Café en clair-obscur. Un paquet bombe ma poche, je sens son poids douloureux qui m’entrave plus bas que Terre. Je voudrais partir, j’ai peur. Mais j’attends. Les ventilateurs d’un autre siècle brassent des volutes de fumées. Dehors, le noir, les lampes livides donnent un éclat étrange la pièce, il me semble que le monde n’existe plus en dehors de ce bar. Les vitres sont pleines de poussières, comme de la fumée condensée.
S’il n’était plein de personnages louches, grotesques, on aurait pu le croire abandonner. Qu’est-ce qui m’attend ? Je commence à croire qu’il ne viendra pas, je commence à croire que je vais mourir. C’est une sorte de soulagement.
J’attends. Y a-t-il quelqu’un qui m’attends ? Y a-t-il seulement quelqu’un qui s’apercevra de ma disparition ? Ce bar sans visage m’engloutira au lever du jour tandis qu’il s’enfoncera dans les catacombes et dans l’oubli.
Je ne sais ce qu’il y a dans ce paquet. Je ne suis qu’un pion, je ne suis personne, je ne serai jamais personne. Je suis utile, sans ambition, presque pas d’expérience. Je peux bien mourir à l’attendre.
Sans lui, je ne serai pas là, je ne serai nulle part. Je me serai brûlée la cervelle dans la chaleureuse indifférence du monde.

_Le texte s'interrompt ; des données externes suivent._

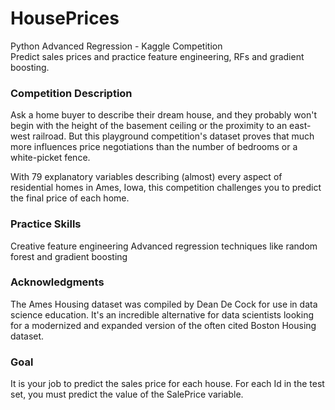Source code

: # HousePrices
Python Advanced Regression - Kaggle Competition<br>
Predict sales prices and practice feature engineering, RFs and gradient boosting.<br>

### Competition Description<br>
Ask a home buyer to describe their dream house, and they probably won't begin with the height of the basement ceiling or the proximity to an east-west railroad. But this playground competition's dataset proves that much more influences price negotiations than the number of bedrooms or a white-picket fence.<br>

With 79 explanatory variables describing (almost) every aspect of residential homes in Ames, Iowa, this competition challenges you to predict the final price of each home.<br>

### Practice Skills<br>
Creative feature engineering 
Advanced regression techniques like random forest and gradient boosting<br>

### Acknowledgments<br>
The Ames Housing dataset was compiled by Dean De Cock for use in data science education. It's an incredible alternative for data scientists looking for a modernized and expanded version of the often cited Boston Housing dataset. <br>

### Goal<br>
It is your job to predict the sales price for each house. For each Id in the test set, you must predict the value of the SalePrice variable. <br>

Je ne vous dirai pas qu’il m’a ramenée à la vie, je n’ai aucune illusion.
Je veux mourir pour son bon plaisir. Sait-il seulement que j’existe ?

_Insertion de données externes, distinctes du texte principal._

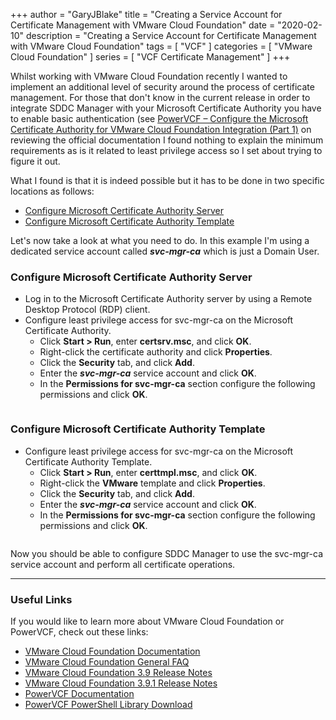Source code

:+++
author = "GaryJBlake"
title = "Creating a Service Account for Certificate Management with VMware Cloud Foundation"
date = "2020-02-10"
description = "Creating a Service Account for Certificate Management with VMware Cloud Foundation"
tags = [
    "VCF"
]
categories = [
    "VMware Cloud Foundation"
]
series = [
    "VCF Certificate Management"
]
+++

Whilst working with VMware Cloud Foundation recently I wanted to implement an additional level of security around the process of certificate management. For those that don't know in the current release in order to integrate SDDC Manager with your Microsoft Certificate Authority you have to enable basic authentication (see [PowerVCF – Configure the Microsoft Certificate Authority for VMware Cloud Foundation Integration (Part 1)](powervcf-certificates-01.md) on reviewing the official documentation I found nothing to explain the minimum requirements as is it related to least privilege access so I set about trying to figure it out. 

What I found is that it is indeed possible but it has to be done in two specific locations as follows:

- [Configure Microsoft Certificate Authority Server](#configure-microsoft-certificate-authority-server)
- [Configure Microsoft Certificate Authority Template](#configure-microsoft-certificate-authority-template)

Let's now take a look at what you need to do. In this example I'm using a dedicated service account called ***svc-mgr-ca*** which is just a Domain User.

### Configure Microsoft Certificate Authority Server

<ul><li>Log in to the Microsoft Certificate Authority server by using a Remote Desktop Protocol (RDP) client.</li><li>Configure least privilege access for svc-mgr-ca on the Microsoft Certificate Authority.<ul><li>Click <strong>Start &gt; Run</strong>, enter <strong>certsrv.msc</strong>, and click <strong>OK</strong>.</li><li>Right-click the certificate authority and click <strong>Properties</strong>.</li><li>Click the <strong>Security</strong> tab, and click <strong>Add</strong>.</li><li>Enter the <em><strong>svc-mgr-ca</strong></em> service account and click <strong>OK</strong>.</li><li>In the <strong>Permissions for svc-mgr-ca</strong> section configure the following permissions and click <strong>OK</strong>.</li></ul></li></ul>
<!-- /wp:list -->

<!-- wp:image {"align":"center","id":304,"sizeSlug":"large"} -->
<figure class="wp-block-image aligncenter size-large"><img src="https://mycloudyworldcom.files.wordpress.com/2020/02/image-11.png?w=403" alt="" class="wp-image-304"/></figure>
<!-- /wp:image -->

### Configure Microsoft Certificate Authority Template

<!-- wp:list -->
<ul><li>Configure least privilege access for svc-mgr-ca on the Microsoft Certificate Authority Template.<ul><li>Click <strong>Start &gt; Run</strong>, enter <strong>certtmpl.msc</strong>, and click <strong>OK</strong>.</li><li>Right-click the <strong>VMware</strong> template and click <strong>Properties</strong>.</li><li>Click the <strong>Security</strong> tab, and click <strong>Add</strong>.</li><li>Enter the <strong><em>svc-mgr-ca</em></strong> service account and click <strong>OK</strong>.</li><li>In the <strong>Permissions for svc-mgr-ca</strong> section configure the following permissions and click <strong>OK</strong>.</li></ul></li></ul>
<!-- /wp:list -->

<!-- wp:image {"align":"center","id":302,"sizeSlug":"large"} -->
<figure class="wp-block-image aligncenter size-large"><img src="https://mycloudyworldcom.files.wordpress.com/2020/02/image-9.png?w=400" alt="" class="wp-image-302"/></figure>
<!-- /wp:image -->

Now you should be able to configure SDDC Manager to use the svc-mgr-ca service account and perform all certificate operations.

- - -
### Useful Links

If you would like to learn more about VMware Cloud Foundation or PowerVCF, check out these links:

* [VMware Cloud Foundation Documentation](https://docs.vmware.com/en/VMware-Cloud-Foundation/)
* [VMware Cloud Foundation General FAQ](https://www.vmware.com/content/dam/digitalmarketing/vmware/en/pdf/datasheet/products/vmware-cloud-foundation-faq.pdf)
* [VMware Cloud Foundation 3.9 Release Notes](https://docs.vmware.com/en/VMware-Cloud-Foundation/3.9/rn/VMware-Cloud-Foundation-39-Release-Notes.html)
* [VMware Cloud Foundation 3.9.1 Release Notes](https://docs.vmware.com/en/VMware-Cloud-Foundation/3.9.1/rn/VMware-Cloud-Foundation-391-Release-Notes.html)
* [PowerVCF Documentation](https://powervcf.readthedocs.io/en/latest/)
* [PowerVCF PowerShell Library Download](https://www.powershellgallery.com/packages/PowerVCF)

Je suis utile, car d’autres que moi auraient la curiosité d’examiner le contenu du-dit paquet, juste un petit bout. Pas moi. Que voulez-vous que cela me fasse ?
C’est l’attente même qui est merveilleuse, cette délicieuse morsure… le verrais-je ce soir ?

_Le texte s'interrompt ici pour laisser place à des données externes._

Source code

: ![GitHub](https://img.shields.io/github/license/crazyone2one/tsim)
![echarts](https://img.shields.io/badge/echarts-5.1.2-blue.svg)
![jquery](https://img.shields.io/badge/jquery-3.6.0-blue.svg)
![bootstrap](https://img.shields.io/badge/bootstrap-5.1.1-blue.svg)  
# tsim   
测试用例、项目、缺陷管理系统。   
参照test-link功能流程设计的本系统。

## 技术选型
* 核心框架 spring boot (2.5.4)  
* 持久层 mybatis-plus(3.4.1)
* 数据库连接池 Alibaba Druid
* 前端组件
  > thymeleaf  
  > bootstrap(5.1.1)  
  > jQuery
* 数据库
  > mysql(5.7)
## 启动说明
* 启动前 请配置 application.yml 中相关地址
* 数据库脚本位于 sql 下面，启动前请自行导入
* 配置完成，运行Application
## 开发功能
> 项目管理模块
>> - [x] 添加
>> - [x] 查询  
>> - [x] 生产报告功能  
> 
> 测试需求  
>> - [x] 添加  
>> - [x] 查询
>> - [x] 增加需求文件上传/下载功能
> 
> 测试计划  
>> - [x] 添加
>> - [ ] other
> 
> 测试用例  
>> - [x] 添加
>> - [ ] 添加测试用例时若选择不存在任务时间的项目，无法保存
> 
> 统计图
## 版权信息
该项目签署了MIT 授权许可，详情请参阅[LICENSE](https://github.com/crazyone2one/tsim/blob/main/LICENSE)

Il aime tromper mes attentes, être absent… Il se déploie dans les ténèbres.
Il aime me donner des rendez-vous auxquels il est absent, il ne vient pas, au péril de ma vie, il délègue, me jette ses subalternes en pâture. Je ne sais s’il se rend compte du mal qu’il me fait.
Il aime m’acculer mais il ignore sans doute que j’existe. Que je l’aime à en mourir.
Pas un mot n’a jamais été échangé entre nous, nos échanges (et quels échanges…) sont matériels. Des paquets, des lettres (tentée de les substituer aux miennes, trop peur de lui déplaire), des paquets de cigarettes… Des messages se dressent brusquement sur mon passage, comme si j’étais sans cesse observée, comme s’ils savaient mes mouvements avant même qu’ils ne se révèlent à moi-même. Des objets, des signes à laisser derrière moi… Des choses absurdes. Je ne suis pas censée comprendre. Ça me va. Parfois j’ai l’impression de participer à un gigantesque jeu d’enfants, plein de codes vides de sens… Personne n’en connait la finalité : elle n’existe pas, on joue à faire semblant. Tout cela a peut-être un sens pour quelqu’un, ça n’en aura jamais pour moi. Peut-être qu’on se joue de moi, peut-être qu’il en est à l’origine dans le seul but de me tourmenter. Peut-être que tout cela est dans ma tête. Tout me va, tant que je peux le voir.
Je ne sais rien de lui, je ne sais pas son nom. Il me semble que je l’ai connu autrefois et que je l’ai déjà aimé.
La porte s’ouvre sur la nuit d’encre. Peut-être lui.